Prowadzone na południu Rosji ćwiczenia wojskowe z udziałem systemów przeciwlotniczych ziemia-powietrze S-300 wywołały zaniepokojenie Ukrainy. Kijów zażądał od Moskwy wyjaśnień. Ukraińcy obawiają się, że manewry obejmą terytorium zbyt blisko jej granicy.
S-300 są najpowszechniej stosowanymi rakietami przeciwlotniczymi dalekiego zasięgu w Rosji. Pierwsze wersje wywodzą się z lat 70., ale do dzisiaj przeszły liczne modernizacje. W najnowszych wersjach mogą zestrzelić samoloty odległe o nawet 200 km i lecące na wysokości do 30 km. S-300 są powoli zastępowane przez nowe S-400.
Ćwiczenia, w których uczestniczą także bombowce Su-24 i myśliwce przechwytujące MiG-31, trwają już w rejonie Astrachania na południu Rosji i zakończą się w piątek - powiedział rzecznik prasowy rosyjskiego Centralnego Okręgu Wojskowego.
Nic groźnego?
Rosjanie zapewniają, że manewry były już planowane wcześniej i nie mają związku z eskalacją napięcia we wschodniej części Ukrainy. Rosyjskie ministerstwo obrony oznajmiło, że celem manewrów było szkolenie rosyjskich sił zbrojnych w "odparciu zmasowanego ataku rakietowego". Ukraińskie władze domagały się w czwartek wyjaśnień w sprawie "operacji militarnych w pobliżu granicy z Ukrainą", które według niej rozpoczęły się we wtorek. Ukraińskie MSZ wyraziło szczególne zaniepokojenie ćwiczeniami "na wielką skalę" w przygranicznych regionach Rostowa nad Donem i Stawropola.
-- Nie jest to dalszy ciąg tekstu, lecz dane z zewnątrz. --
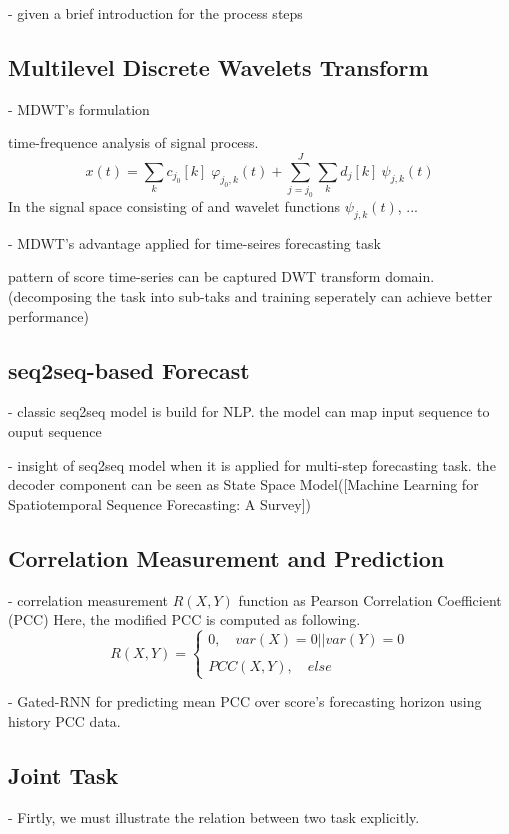 \documentclass{sigkddExp}
\begin{document}
  - given a brief introduction for the process steps


\subsection{Multilevel Discrete Wavelets Transform}

  - MDWT's formulation

time-frequence analysis of signal process.
\begin{equation}x(t)=\sum_{k}c_{j_0}[k] \; \varphi_{j_0, k}(t)+\sum_{j=j_0}^{J}\sum_{k}d_{j}[k] \ \psi_{j,k}(t) \end{equation}
In the signal space consisting of and wavelet functions $\psi_{j,k}(t)$, ...

  - MDWT's advantage applied for time-seires forecasting task

pattern of score time-series can be captured DWT transform domain. (decomposing the task into sub-taks and training seperately can achieve better performance)

\subsection{seq2seq-based Forecast}
  - classic seq2seq model is build for NLP.
the model can map input sequence to ouput sequence

  - insight of seq2seq model when it is applied for multi-step forecasting task. the decoder component can be seen as State Space Model([Machine Learning for Spatiotemporal Sequence Forecasting: A Survey])

\subsection{Correlation Measurement and Prediction}
  - correlation measurement $R(X, Y)$ function as Pearson Correlation Coefficient (PCC)
Here, the modified PCC is computed as following.
\begin{equation}
R(X, Y) = \begin{cases}
0, \quad var(X)=0 || var(Y)=0 \\\\
PCC(X, Y), \quad else
\end{cases}
\end{equation}

  - Gated-RNN for predicting mean PCC over score's forecasting horizon using history PCC data.

\subsection{Joint Task}
  - Firtly, we must illustrate the relation between two task explicitly.
\end{document}
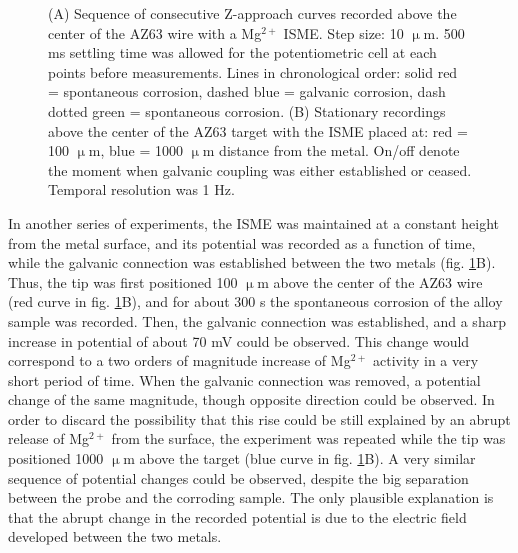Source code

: \documentclass[3p]{elsarticle}
\begin{document}
\begin{figure}
\caption{(A) Sequence of consecutive Z-approach curves recorded above the center of the AZ63 wire with a Mg$^{2+}$ ISME. Step size: 10 $\upmu$m. 500 ms settling time was allowed for the potentiometric cell at each points before measurements. Lines in chronological order: solid red = spontaneous corrosion, dashed blue = galvanic corrosion, dash dotted green = spontaneous corrosion. (B) Stationary recordings above the center of the AZ63 target with the ISME placed at: red = 100 $\upmu$m, blue = 1000 $\upmu$m distance from the metal. On/off denote the moment when galvanic coupling was either established or ceased. Temporal resolution was 1 Hz.}
\label{fig:approach}
\end{figure}

In another series of experiments, the ISME was maintained at a constant height from the metal surface, and its potential was recorded as a function of time, while the galvanic connection was established between the two metals (fig. \ref{fig:approach}B). Thus, the tip was first positioned 100 $\upmu$m above the center of the AZ63 wire (red curve in fig. \ref{fig:approach}B), and for about 300 s the spontaneous corrosion of the alloy sample was recorded. Then, the galvanic connection was established, and a sharp increase in potential of about 70 mV could be observed. This change would correspond to a two orders of magnitude increase of Mg$^{2+}$ activity in a very short period of time. When the galvanic connection was removed, a potential change of the same magnitude, though opposite direction could be observed. In order to discard the possibility that this rise could be still explained by an abrupt release of Mg$^{2+}$ from the surface, the experiment was repeated while the tip was positioned 1000 $\upmu$m above the target (blue curve in fig. \ref{fig:approach}B). A very similar sequence of potential changes could be observed, despite the big separation between the probe and the corroding sample. The only plausible explanation is that the abrupt change in the recorded potential is due to the electric field developed between the two metals. 
\end{document}
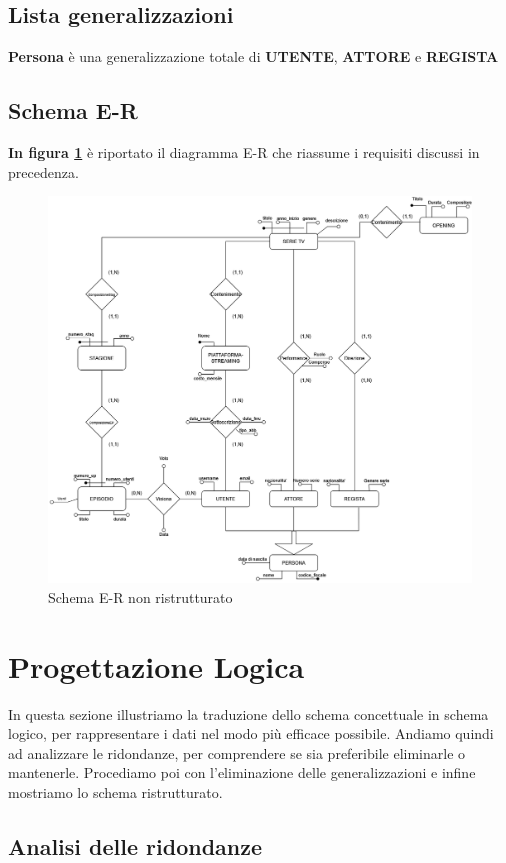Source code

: \documentclass[10pt,a4paper]{article}
\begin{document}
\subsection{Lista generalizzazioni}
\textbf{Persona} è una generalizzazione totale di \textbf{UTENTE}, \textbf{ATTORE} e \textbf{REGISTA} 

\subsection{Schema E-R}
\textbf{In figura \ref{fig:no-ristrutt}} è riportato il diagramma E-R che riassume i requisiti discussi in precedenza.
\begin{figure}[h]
    \centering
    \includegraphics[scale=0.4]{schema-no-ristrutt.png}
    \caption{Schema E-R non ristrutturato}
    \label{fig:no-ristrutt}
\end{figure}
\section{Progettazione Logica}
In questa sezione illustriamo la traduzione dello schema concettuale in schema logico, per rappresentare i dati nel modo più efficace possibile. 
Andiamo quindi ad analizzare le ridondanze, per comprendere se sia preferibile eliminarle o mantenerle. 
Procediamo poi con l'eliminazione delle generalizzazioni e infine mostriamo lo schema ristrutturato.
\subsection{Analisi delle ridondanze}
\end{document}
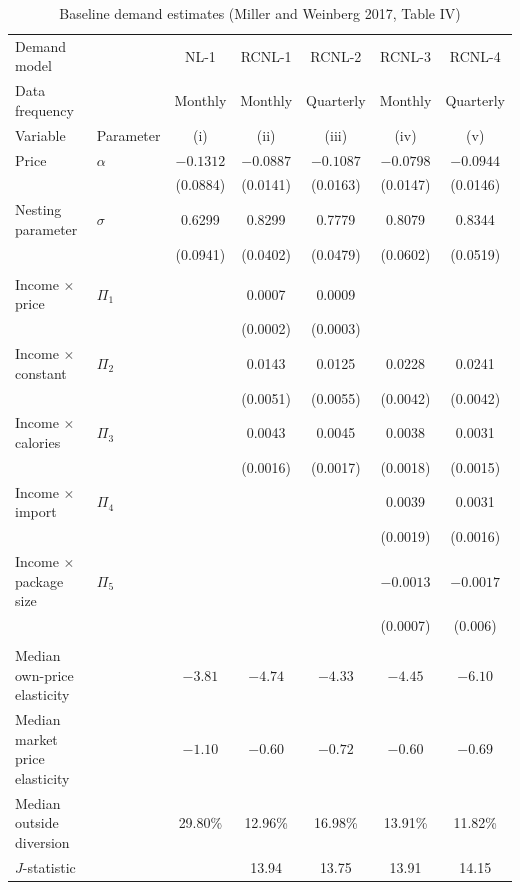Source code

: \begin{table}[htbp]
\centering
\caption{Baseline demand estimates (Miller and Weinberg 2017, Table IV)}
\label{tab:11-mw-demand}
\footnotesize
\begin{tabular}{@{}llccccc@{}}
\toprule
Demand model & & NL-1 & RCNL-1 & RCNL-2 & RCNL-3 & RCNL-4 \\
Data frequency & & Monthly & Monthly & Quarterly & Monthly & Quarterly \\
Variable & Parameter & (i) & (ii) & (iii) & (iv) & (v) \\
\midrule
Price & $\alpha$ & $-0.1312$ & $-0.0887$ & $-0.1087$ & $-0.0798$ & $-0.0944$ \\
 & & (0.0884) & (0.0141) & (0.0163) & (0.0147) & (0.0146) \\
Nesting parameter & $\sigma$ & 0.6299 & 0.8299 & 0.7779 & 0.8079 & 0.8344 \\
 & & (0.0941) & (0.0402) & (0.0479) & (0.0602) & (0.0519) \\
\addlinespace
\multicolumn{7}{@{}l}{\textit{Demographic interactions}} \\
Income $\times$ price & $\Pi_1$ & & 0.0007 & 0.0009 & & \\
 & & & (0.0002) & (0.0003) & & \\
Income $\times$ constant & $\Pi_2$ & & 0.0143 & 0.0125 & 0.0228 & 0.0241 \\
 & & & (0.0051) & (0.0055) & (0.0042) & (0.0042) \\
Income $\times$ calories & $\Pi_3$ & & 0.0043 & 0.0045 & 0.0038 & 0.0031 \\
 & & & (0.0016) & (0.0017) & (0.0018) & (0.0015) \\
Income $\times$ import & $\Pi_4$ & & & & 0.0039 & 0.0031 \\
 & & & & & (0.0019) & (0.0016) \\
Income $\times$ package size & $\Pi_5$ & & & & $-0.0013$ & $-0.0017$ \\
 & & & & & (0.0007) & (0.006) \\
\addlinespace
\multicolumn{7}{@{}l}{\textit{Other statistics}} \\
Median own-price elasticity & & $-3.81$ & $-4.74$ & $-4.33$ & $-4.45$ & $-6.10$ \\
Median market price elasticity & & $-1.10$ & $-0.60$ & $-0.72$ & $-0.60$ & $-0.69$ \\
Median outside diversion & & 29.80\% & 12.96\% & 16.98\% & 13.91\% & 11.82\% \\
$J$-statistic & & & 13.94 & 13.75 & 13.91 & 14.15 \\
\bottomrule
\end{tabular}


\end{table}
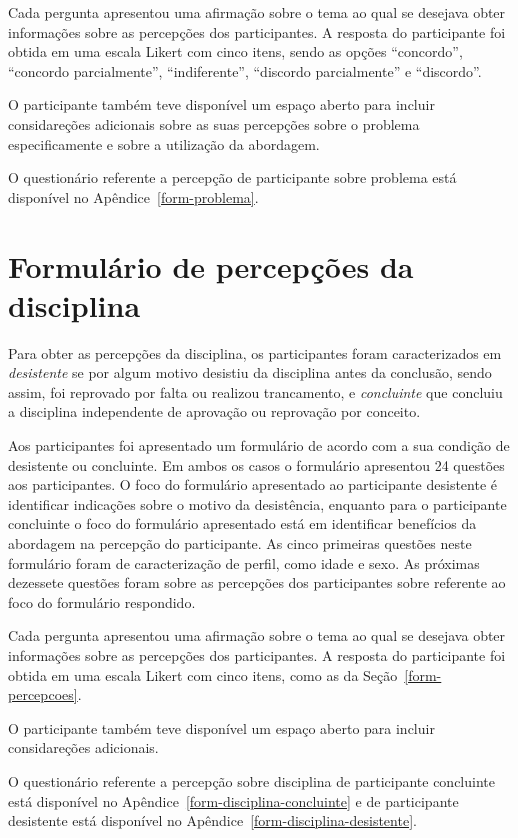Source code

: Cada pergunta apresentou uma afirmação sobre o tema ao qual se desejava obter informações sobre as
percepções dos participantes.
A resposta do participante foi obtida em uma escala Likert com cinco itens, sendo as opções
``concordo'', ``concordo parcialmente'', ``indiferente'', ``discordo parcialmente'' e ``discordo''.

O participante também teve disponível um espaço aberto para incluir considareções adicionais sobre
as suas percepções sobre o problema especificamente e sobre a utilização da abordagem.

O questionário referente a percepção de participante sobre problema está disponível no
Apêndice~\ref{form-problema}.

\section{Formulário de percepções da disciplina}
\label{form-disciplinas}
Para obter as percepções da disciplina, os participantes foram caracterizados em \textit{desistente}
se por algum motivo desistiu da disciplina antes da conclusão, sendo assim, foi reprovado por
falta ou realizou trancamento, e \textit{concluinte} que concluiu a disciplina independente
de aprovação ou reprovação por conceito.

Aos participantes foi apresentado um formulário de acordo com a sua condição de desistente
ou concluinte.
Em ambos os casos o formulário apresentou 24 questões aos participantes.
O foco do formulário apresentado ao participante desistente é identificar indicações
sobre o motivo da desistência, enquanto para o participante concluinte o foco do
formulário apresentado está em identificar benefícios da abordagem na percepção
do participante.
As cinco primeiras questões neste formulário foram de caracterização de perfil, como
idade e sexo.
As próximas dezessete questões foram sobre as percepções dos participantes sobre referente
ao foco do formulário respondido.

Cada pergunta apresentou uma afirmação sobre o tema ao qual se desejava obter informações sobre as
percepções dos participantes.
A resposta do participante foi obtida em uma escala Likert com cinco itens, como as da Seção~\ref{form-percepcoes}.

O participante também teve disponível um espaço aberto para incluir considareções adicionais.

O questionário referente a percepção sobre disciplina de participante
concluinte está disponível no Apêndice~\ref{form-disciplina-concluinte}
e de participante desistente está disponível no
Apêndice~\ref{form-disciplina-desistente}.

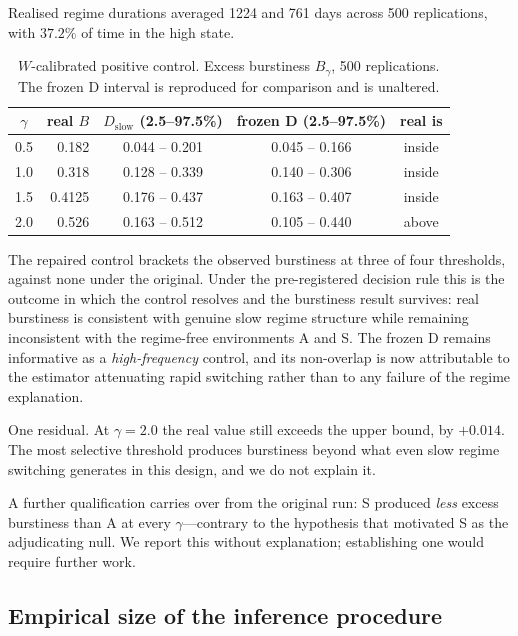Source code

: \documentclass[12pt,letterpaper]{article}
\begin{document}
Realised regime durations averaged 1224 and 761 days across 500 replications, with
$37.2\%$ of time in the high state.

\begin{table}[ht]
\centering
\caption{$W$-calibrated positive control. Excess burstiness $B_\gamma$, 500
replications. The frozen D interval is reproduced for comparison and is unaltered.}
\label{tab:wcontrol}
\begin{tabular}{crccc}
\toprule
$\gamma$ & real $B$ & $D_{\text{slow}}$ (2.5--97.5\%) & frozen D (2.5--97.5\%) & real is \\
\midrule
0.5 & 0.182 & 0.044 -- 0.201 & 0.045 -- 0.166 & inside \\
1.0 & 0.318 & 0.128 -- 0.339 & 0.140 -- 0.306 & inside \\
1.5 & 0.4125 & 0.176 -- 0.437 & 0.163 -- 0.407 & inside \\
2.0 & 0.526 & 0.163 -- 0.512 & 0.105 -- 0.440 & above \\
\bottomrule
\end{tabular}
\end{table}

The repaired control brackets the observed burstiness at three of four thresholds,
against none under the original. Under the pre-registered decision rule this is the
outcome in which the control resolves and the burstiness result survives: real
burstiness is consistent with genuine slow regime structure while remaining
inconsistent with the regime-free environments A and S. The frozen D remains
informative as a \emph{high-frequency} control, and its non-overlap is now attributable
to the estimator attenuating rapid switching rather than to any failure of the regime
explanation.

One residual. At $\gamma = 2.0$ the real value still exceeds the upper bound, by
$+0.014$. The most selective threshold produces burstiness beyond what even slow regime
switching generates in this design, and we do not explain it.

A further qualification carries over from the original run: S produced \emph{less}
excess burstiness than A at every $\gamma$---contrary to the hypothesis that motivated
S as the adjudicating null. We report this without explanation; establishing one would
require further work.

\subsection{Empirical size of the inference procedure}
\label{sec:size}
\end{document}
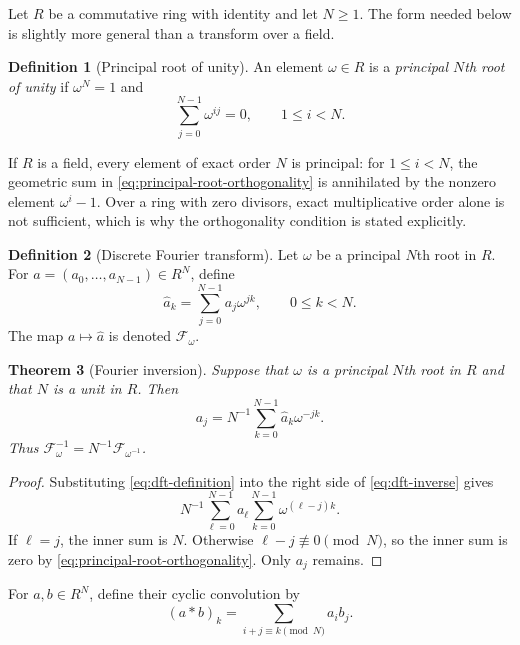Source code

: \documentclass[11pt]{book}
\newtheorem{theorem}{Theorem}[section]
\theoremstyle{definition}
\newtheorem{definition}[theorem]{Definition}
\begin{document}
Let $R$ be a commutative ring with identity and let $N\geq1$.  The form needed
below is slightly more general than a transform over a field.

\begin{definition}[Principal root of unity]
An element $\omega\in R$ is a \emph{principal $N$th root of unity} if
$\omega^N=1$ and
\begin{equation}\label{eq:principal-root-orthogonality}
 \sum_{j=0}^{N-1}\omega^{ij}=0,
 \qquad 1\leq i<N.
\end{equation}
\end{definition}

If $R$ is a field, every element of exact order $N$ is principal: for
$1\leq i<N$, the geometric sum in
\eqref{eq:principal-root-orthogonality} is annihilated by the nonzero element
$\omega^i-1$.  Over a ring with zero divisors, exact multiplicative order alone
is not sufficient, which is why the orthogonality condition is stated
explicitly.

\begin{definition}[Discrete Fourier transform]
Let $\omega$ be a principal $N$th root in $R$.  For
$a=(a_0,\ldots,a_{N-1})\in R^N$, define
\begin{equation}\label{eq:dft-definition}
 \widehat a_k=\sum_{j=0}^{N-1}a_j\omega^{jk},
 \qquad 0\leq k<N.
\end{equation}
The map $a\mapsto\widehat a$ is denoted $\mathcal F_\omega$.
\end{definition}

\begin{theorem}[Fourier inversion]\label{thm:ring-dft-inversion}
Suppose that $\omega$ is a principal $N$th root in $R$ and that $N$ is a unit
in $R$.  Then
\begin{equation}\label{eq:dft-inverse}
 a_j=N^{-1}\sum_{k=0}^{N-1}\widehat a_k\omega^{-jk}.
\end{equation}
Thus $\mathcal F_\omega^{-1}=N^{-1}\mathcal F_{\omega^{-1}}$.
\end{theorem}

\begin{proof}
Substituting \eqref{eq:dft-definition} into the right side of
\eqref{eq:dft-inverse} gives
\[
 N^{-1}\sum_{\ell=0}^{N-1}a_\ell
 \sum_{k=0}^{N-1}\omega^{(\ell-j)k}.
\]
If $\ell=j$, the inner sum is $N$.  Otherwise
$\ell-j\not\equiv0\pmod N$, so the inner sum is zero by
\eqref{eq:principal-root-orthogonality}.  Only $a_j$ remains.
\end{proof}

For $a,b\in R^N$, define their cyclic convolution by
\begin{equation}\label{eq:cyclic-convolution}
 (a*b)_k=\sum_{i+j\equiv k\pmod N}a_i b_j.
\end{equation}
\end{document}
Lotnictwo rosyjskie przeprowadzi w sierpniu osobne ćwiczenia przy wykorzystaniu S-300 i bardziej nowoczesnej wersji systemu rakietowego czwartej generacji typu ziemia-powietrze S-400, a także systemów Pancyr-S1 – rosyjskiego samobieżnego przeciwlotniczego zestawu artyleryjsko-rakietowego.